運動の強度と消費エネルギー量の割合をみると、運動強度を上げても脂肪の消費量は大きく変わらず、糖質の消費量が著しく増えています。

そのため、脂肪を消費するならゆっくりのペースでも十分!ランニングよりもジョギングの方が脂肪燃焼には効率が良かったりします。

ジョギングとランニングのペースの違い】

項目ジョギングランニング
ペース4.2-6.0km/時 6.5-6.8km/時以上のペース
心拍数最大心拍数の60~70最大の70~85%
METs(運動強度)3.3(上記ペース基準)6.5(上記ペース基準)
自覚強度会話が出来る息がはずむ

参考引用:改訂第2版身体活動のメッツ(METs)表

走る時間を長くする

速く走っても脂肪の消費量は大きく変化しないことが分かりました。脂肪を消費したい場合、ゆっくり走ることを長く続けることが大切です。

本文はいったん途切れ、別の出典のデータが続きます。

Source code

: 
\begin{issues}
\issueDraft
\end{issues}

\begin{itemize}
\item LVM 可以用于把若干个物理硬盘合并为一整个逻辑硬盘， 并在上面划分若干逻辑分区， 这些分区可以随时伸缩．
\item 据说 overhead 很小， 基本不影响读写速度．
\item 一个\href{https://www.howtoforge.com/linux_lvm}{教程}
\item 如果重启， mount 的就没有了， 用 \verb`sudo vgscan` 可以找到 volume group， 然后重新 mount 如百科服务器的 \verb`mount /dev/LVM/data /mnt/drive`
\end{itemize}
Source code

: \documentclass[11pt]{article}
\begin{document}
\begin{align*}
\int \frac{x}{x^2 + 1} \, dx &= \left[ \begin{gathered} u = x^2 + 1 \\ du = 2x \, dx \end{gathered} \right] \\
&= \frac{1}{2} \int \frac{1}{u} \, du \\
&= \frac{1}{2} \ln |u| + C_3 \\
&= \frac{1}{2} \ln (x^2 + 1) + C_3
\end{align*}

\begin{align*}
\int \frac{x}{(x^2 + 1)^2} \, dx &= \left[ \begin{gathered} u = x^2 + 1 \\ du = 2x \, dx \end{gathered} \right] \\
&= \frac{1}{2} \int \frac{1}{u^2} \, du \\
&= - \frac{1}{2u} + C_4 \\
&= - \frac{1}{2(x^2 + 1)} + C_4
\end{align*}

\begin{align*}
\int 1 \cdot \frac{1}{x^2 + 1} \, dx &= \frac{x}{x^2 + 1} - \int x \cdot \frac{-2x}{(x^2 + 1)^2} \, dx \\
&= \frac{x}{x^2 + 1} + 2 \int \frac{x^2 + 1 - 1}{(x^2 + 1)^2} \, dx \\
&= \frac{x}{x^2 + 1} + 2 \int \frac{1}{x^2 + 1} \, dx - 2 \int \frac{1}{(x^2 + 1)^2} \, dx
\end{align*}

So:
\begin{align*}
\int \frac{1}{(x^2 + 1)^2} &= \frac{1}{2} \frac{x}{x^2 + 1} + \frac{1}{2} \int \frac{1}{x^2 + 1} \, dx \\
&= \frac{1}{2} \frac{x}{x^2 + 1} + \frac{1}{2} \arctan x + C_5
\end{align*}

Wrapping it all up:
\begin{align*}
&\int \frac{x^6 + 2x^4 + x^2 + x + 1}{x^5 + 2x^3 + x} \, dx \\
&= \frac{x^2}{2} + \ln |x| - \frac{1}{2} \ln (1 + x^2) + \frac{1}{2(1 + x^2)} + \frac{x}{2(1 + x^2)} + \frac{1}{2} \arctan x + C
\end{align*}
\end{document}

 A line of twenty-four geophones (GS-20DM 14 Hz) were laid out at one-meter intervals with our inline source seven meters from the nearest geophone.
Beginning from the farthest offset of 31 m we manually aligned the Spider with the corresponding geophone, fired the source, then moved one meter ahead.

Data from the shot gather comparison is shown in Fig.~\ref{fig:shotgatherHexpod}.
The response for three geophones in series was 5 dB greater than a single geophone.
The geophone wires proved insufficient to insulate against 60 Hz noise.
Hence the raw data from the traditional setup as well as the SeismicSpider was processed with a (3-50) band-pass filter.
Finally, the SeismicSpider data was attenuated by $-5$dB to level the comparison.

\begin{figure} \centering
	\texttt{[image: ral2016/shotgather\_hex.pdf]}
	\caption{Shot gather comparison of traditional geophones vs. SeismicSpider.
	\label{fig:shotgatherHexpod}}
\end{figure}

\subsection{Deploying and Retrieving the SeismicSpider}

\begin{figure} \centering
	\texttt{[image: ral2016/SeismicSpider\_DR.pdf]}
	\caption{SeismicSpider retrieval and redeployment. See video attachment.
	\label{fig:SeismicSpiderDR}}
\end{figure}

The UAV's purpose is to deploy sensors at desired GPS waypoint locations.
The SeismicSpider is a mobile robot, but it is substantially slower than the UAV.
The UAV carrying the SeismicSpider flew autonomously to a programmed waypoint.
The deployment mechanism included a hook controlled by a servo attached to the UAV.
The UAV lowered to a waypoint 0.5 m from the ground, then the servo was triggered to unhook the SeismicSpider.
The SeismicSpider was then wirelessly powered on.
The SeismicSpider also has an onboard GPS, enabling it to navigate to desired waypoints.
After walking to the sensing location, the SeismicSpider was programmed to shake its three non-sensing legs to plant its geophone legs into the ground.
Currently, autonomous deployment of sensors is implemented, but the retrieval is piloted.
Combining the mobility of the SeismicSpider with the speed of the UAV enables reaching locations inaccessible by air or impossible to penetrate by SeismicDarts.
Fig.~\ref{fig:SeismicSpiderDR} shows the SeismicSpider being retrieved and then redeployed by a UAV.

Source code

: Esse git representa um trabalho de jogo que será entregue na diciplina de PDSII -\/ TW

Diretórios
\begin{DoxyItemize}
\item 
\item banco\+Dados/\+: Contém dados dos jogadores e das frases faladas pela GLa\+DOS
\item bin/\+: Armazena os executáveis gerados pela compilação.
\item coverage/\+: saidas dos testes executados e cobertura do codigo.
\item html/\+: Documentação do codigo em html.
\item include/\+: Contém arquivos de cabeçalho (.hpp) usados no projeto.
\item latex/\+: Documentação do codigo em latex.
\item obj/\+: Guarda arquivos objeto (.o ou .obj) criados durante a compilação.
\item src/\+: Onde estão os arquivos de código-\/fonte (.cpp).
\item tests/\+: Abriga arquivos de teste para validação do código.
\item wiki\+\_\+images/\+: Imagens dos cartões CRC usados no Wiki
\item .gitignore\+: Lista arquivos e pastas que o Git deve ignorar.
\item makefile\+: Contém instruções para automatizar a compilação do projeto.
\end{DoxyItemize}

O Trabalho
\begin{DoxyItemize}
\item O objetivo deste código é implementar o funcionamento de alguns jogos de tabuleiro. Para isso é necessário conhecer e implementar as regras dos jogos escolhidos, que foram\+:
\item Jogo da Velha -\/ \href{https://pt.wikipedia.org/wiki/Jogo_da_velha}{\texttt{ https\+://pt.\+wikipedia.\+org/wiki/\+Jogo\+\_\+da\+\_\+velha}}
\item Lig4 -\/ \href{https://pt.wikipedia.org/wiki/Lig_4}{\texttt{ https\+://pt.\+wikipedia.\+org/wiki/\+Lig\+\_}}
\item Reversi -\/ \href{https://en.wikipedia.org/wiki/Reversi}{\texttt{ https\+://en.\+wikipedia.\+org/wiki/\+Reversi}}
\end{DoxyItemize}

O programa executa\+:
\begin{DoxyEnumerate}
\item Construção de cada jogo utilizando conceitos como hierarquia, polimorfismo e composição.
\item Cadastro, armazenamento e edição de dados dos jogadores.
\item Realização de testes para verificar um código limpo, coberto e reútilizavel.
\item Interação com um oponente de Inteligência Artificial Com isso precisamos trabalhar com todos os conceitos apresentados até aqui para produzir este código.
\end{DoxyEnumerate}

しかし、長く走り続けることは、単調であり飽きやすく長続き出来ません長く走り続けるにはそれなりの工夫が必要です。

音楽

走っている時に好きな音楽を聴くことでモチベーションの維持をサポートしてくれます。走る前に好きな音楽の再生リストを作っておき、その日の気分で変えてみてもいいかもしれません♪

オーディオブック

個人的にオススメしたいのがオーディオブックを聴くことです。私は走る時間を作ってしまうと勉強する時間が減ってしまうことが悩みでした…

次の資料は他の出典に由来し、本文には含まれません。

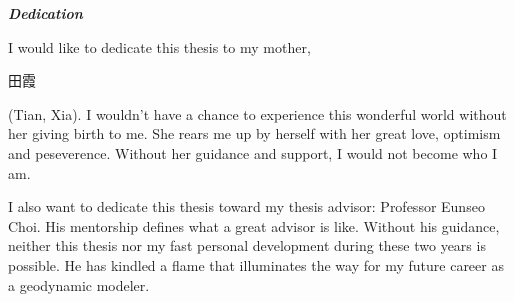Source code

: \begin{center}
\textbf{\textit{Dedication}}
\end{center}

I would like to dedicate this thesis to my mother, \begin{CJK}{UTF8}{gbsn}田霞\end{CJK} (Tian, Xia). I wouldn't have a chance to experience this wonderful world without her giving birth to me. She rears me up by herself with her great love, optimism and peseverence. Without her guidance and support, I would not become who I am.

I also want to dedicate this thesis toward my thesis advisor: Professor Eunseo Choi. His mentorship defines what a great advisor is like. Without his guidance, neither this thesis nor my fast personal development during these two years is possible. He has kindled a flame that illuminates the way for my future career as a geodynamic modeler.   

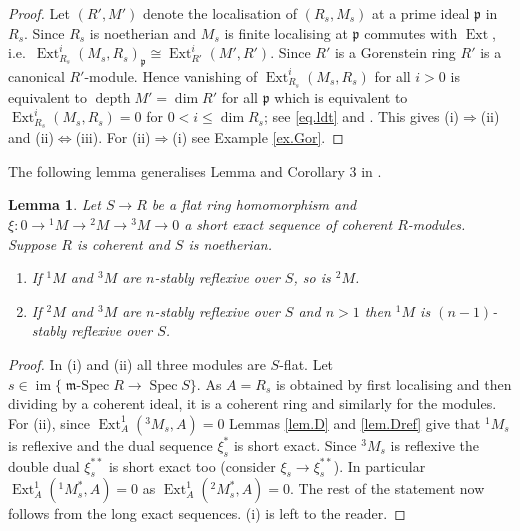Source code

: \documentclass[a4paper,10pt]{amsart}
\theoremstyle{plain}
\newtheorem{lem}[xx]{Lemma}%
\theoremstyle{definition}
\theoremstyle{remark}
\numberwithin{equation}{xx}
\DeclareMathOperator{\depth}{depth}
\DeclareMathOperator{\Ext}{Ext}
\DeclareMathOperator{\im}{im}
\DeclareMathOperator{\mSpec}{\fr{m}-Spec}
\DeclareMathOperator{\Spec}{Spec}
\newcommand{\co}{\colon}
\newcommand{\ra}{\rightarrow}
\newcommand{\lRa}{\Leftrightarrow}
\newcommand{\Ra}{\Rightarrow}
\renewcommand{\leq}{\leqslant}
\newcommand{\fr}[1]{\mathfrak{{#1}}}
\newcommand{\xt}[4]{{\Ext} _{#2}^{#1}({#3},{#4})}
\begin{document}
\begin{proof}
Let \((R',M')\) denote the localisation of \((R_{s},M_{s})\) at a prime ideal \(\fr{p}\) in \(R_{s}\). Since \(R_{s}\) is noetherian and \(M_{s}\) is finite localising at \(\fr{p}\) commutes with \(\Ext\), i.e.\ \(\xt{i}{R_{s}}{M_{s}}{R_{s}}_{\fr{p}}\cong\xt{i}{R'}{M'}{R'}\). Since \(R'\) is a Gorenstein ring \(R'\) is a canonical \(R'\)-module. Hence vanishing of \(\xt{i}{R_{s}}{M_{s}}{R_{s}}\) for all \(i>0\) is equivalent to \(\depth M'=\dim R'\) for all \(\fr{p}\) which is equivalent to \(\xt{i}{R_{s}}{M_{s}}{R_{s}}=0\) for \(0<i\leq \dim R_{s}\); see \eqref{eq.ldt} and \cite[3.5.11]{bru/her:98}. This gives (i)\(\Ra\)(ii) and (ii)\(\lRa\)(iii). For (ii)\(\Ra\)(i) see Example \ref{ex.Gor}.
\end{proof}
The following lemma generalises Lemma and Corollary 3 in \cite[Appendix]{knu:83a}.
\begin{lem}\label{lem.nstabex2}
Let \(S\ra R\) be a flat ring homomorphism and \(\xi\co 0\ra{}^{1\!}M\ra {}^{2\!}M\ra {}^{3\!}M\ra 0\) a short exact sequence of coherent \(R\)-modules\textup{.} Suppose \(R\) is coherent and \(S\) is noetherian\textup{.}
\begin{enumerate}
\item[(i)] If \({}^{1\!}M\) and \({}^{3\!}M\) are \(n\)-stably reflexive over \(S\)\textup{,} so is \({}^{2\!}M\)\textup{.}
\item[(ii)] If \({}^{2\!}M\) and \({}^{3\!}M\) are \(n\)-stably reflexive over \(S\) and \(n>1\) then \({}^{1\!}M\) is \((n{-}1)\)-stably reflexive over \(S\)\textup{.}
\end{enumerate}
\end{lem}
\begin{proof}
In (i) and (ii) all three modules are \(S\)-flat. Let \(s\in\im\{\mSpec R\ra\Spec S\}\)\textup{.} As \(A=R_{s}\) is obtained by first localising and then dividing by a coherent ideal, it is a coherent ring and similarly for the modules. For (ii), since \(\xt{1}{A}{{}^{3\!}M_{s}}{A}=0\) Lemmas \ref{lem.D} and \ref{lem.Dref} give that \({}^{1\!}M_{s}\) is reflexive and the dual sequence \(\xi_{s}^{*}\) is short exact. Since \({}^{3\!}M_{s}\) is reflexive the double dual \(\xi_{s}^{**}\) is short exact too (consider \(\xi_{s}\ra\xi_{s}^{**}\)). In particular \(\xt{1}{A}{{}^{1\!}M_{s}^{*}}{A}=0\) as \(\xt{1}{A}{{}^{2\!}M_{s}^{*}}{A}=0\). The rest of the statement now follows from the long exact sequences. (i) is left to the reader.
\end{proof}
\end{document}
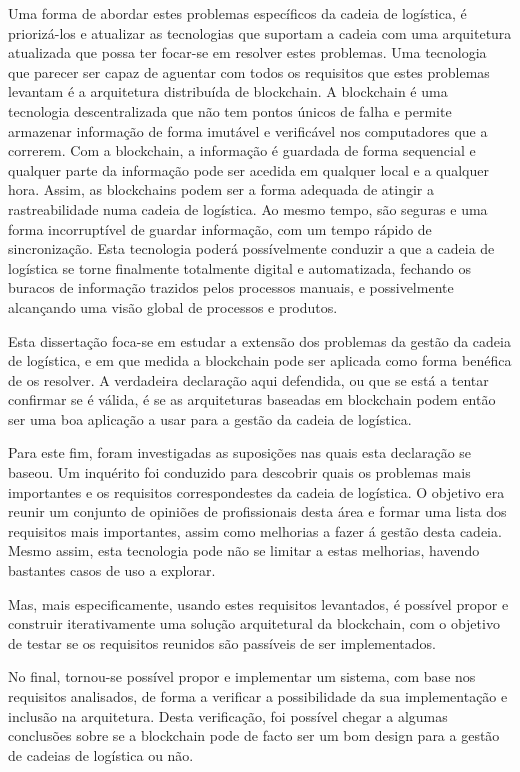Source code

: Uma forma de abordar estes problemas específicos da cadeia de logística, é priorizá-los e atualizar as tecnologias que suportam a cadeia com uma arquitetura atualizada que possa ter focar-se em resolver estes problemas. Uma tecnologia que parecer ser capaz de aguentar com todos os requisitos que estes problemas levantam é a arquitetura distribuída de blockchain. A blockchain é uma tecnologia descentralizada que não tem pontos únicos de falha e permite armazenar informação de forma imutável e verificável nos computadores que a correrem. Com a blockchain, a informação é guardada de forma sequencial e qualquer parte da informação pode ser acedida em qualquer local e a qualquer hora. Assim, as blockchains podem ser a forma adequada de atingir a rastreabilidade numa cadeia de logística. Ao mesmo tempo, são seguras e uma forma incorruptível de guardar informação, com um tempo rápido de sincronização. Esta tecnologia poderá possívelmente conduzir a que a cadeia de logística se torne finalmente totalmente digital e automatizada, fechando os buracos de informação trazidos pelos processos manuais, e possivelmente alcançando uma visão global de processos e produtos.

Esta dissertação foca-se em estudar a extensão dos problemas da gestão da cadeia de logística, e em que medida a blockchain pode ser aplicada como forma benéfica de os resolver. A verdadeira declaração aqui defendida, ou que se está a tentar confirmar se é válida, é se as arquiteturas baseadas em blockchain podem então ser uma boa aplicação a usar para a gestão da cadeia de logística.

Para este fim, foram investigadas as suposições nas quais esta declaração se baseou. Um inquérito foi conduzido para descobrir quais os problemas mais importantes e os requisitos correspondestes da cadeia de logística. O objetivo era reunir um conjunto de opiniões de profissionais desta área e formar uma lista dos requisitos mais importantes, assim como melhorias a fazer á gestão desta cadeia. Mesmo assim, esta tecnologia pode não se limitar a estas melhorias, havendo bastantes casos de uso a explorar.

Mas, mais especificamente, usando estes requisitos levantados, é possível propor e construir iterativamente uma solução arquitetural da blockchain, com o objetivo de testar se os requisitos reunidos são passíveis de ser implementados. 

No final, tornou-se possível propor e implementar um sistema, com base nos requisitos analisados, de forma a verificar a possibilidade da sua implementação e inclusão na arquitetura. Desta verificação, foi possível chegar a algumas conclusões sobre se a blockchain pode de facto ser um bom design para a gestão de cadeias de logística ou não.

オーディオブックなら耳で勉強しながら走ることが出来るため、勉強もしたい方にはオススメです。また、オーディオブックは聴いていることを理解しながら走るため、走る辛さを紛らわせることができ自然と走る距離も伸びてきます。

個人的には音楽よりもオーディオブックを聴きながらの方が自然と走る距離が伸びました

しかし、音楽・オーディオブックを聴きながら走るにはスマフォが必要。走りの邪魔にならないようにスマフォを手に持たなくても良い方法・アイテムを⇩で紹介しています。ぜひ参考にしてみて下さい。

1キロの脂肪消費には7200kcal必要

脂肪を1キロ落とすには7200kcalのマイナスを作る必要があると言われています。7200kcalを落とすには非常に長い長い時間が必要…

消費カロリーの計算方法についてお伝えします。

【消費カロリー】

運動強度(METs)×体重(kg)×時間(1時間)=消費カロリー

【例】

体重60kgの人が1時間、運動強度7METsの運動(ジョギング)をすると…

7(METs)×60(kg)×1(時間)=420kcal(消費カロリー)

体脂肪を1キロ落とすには約17時間必要ということ…いかに走る時間を確保するのが大切かということが分かります。

20分以上のランニングで得られるメリット

脳から幸せホルモンが分泌

ランニングのようなリズミカルな運動をすると脳内から幸せホルモンと呼ばれる「セロトニン」が分泌され、心身を安定させる働きがあります。セロトニンの分泌は15~30分程度の有酸素運動で活発になると言われています。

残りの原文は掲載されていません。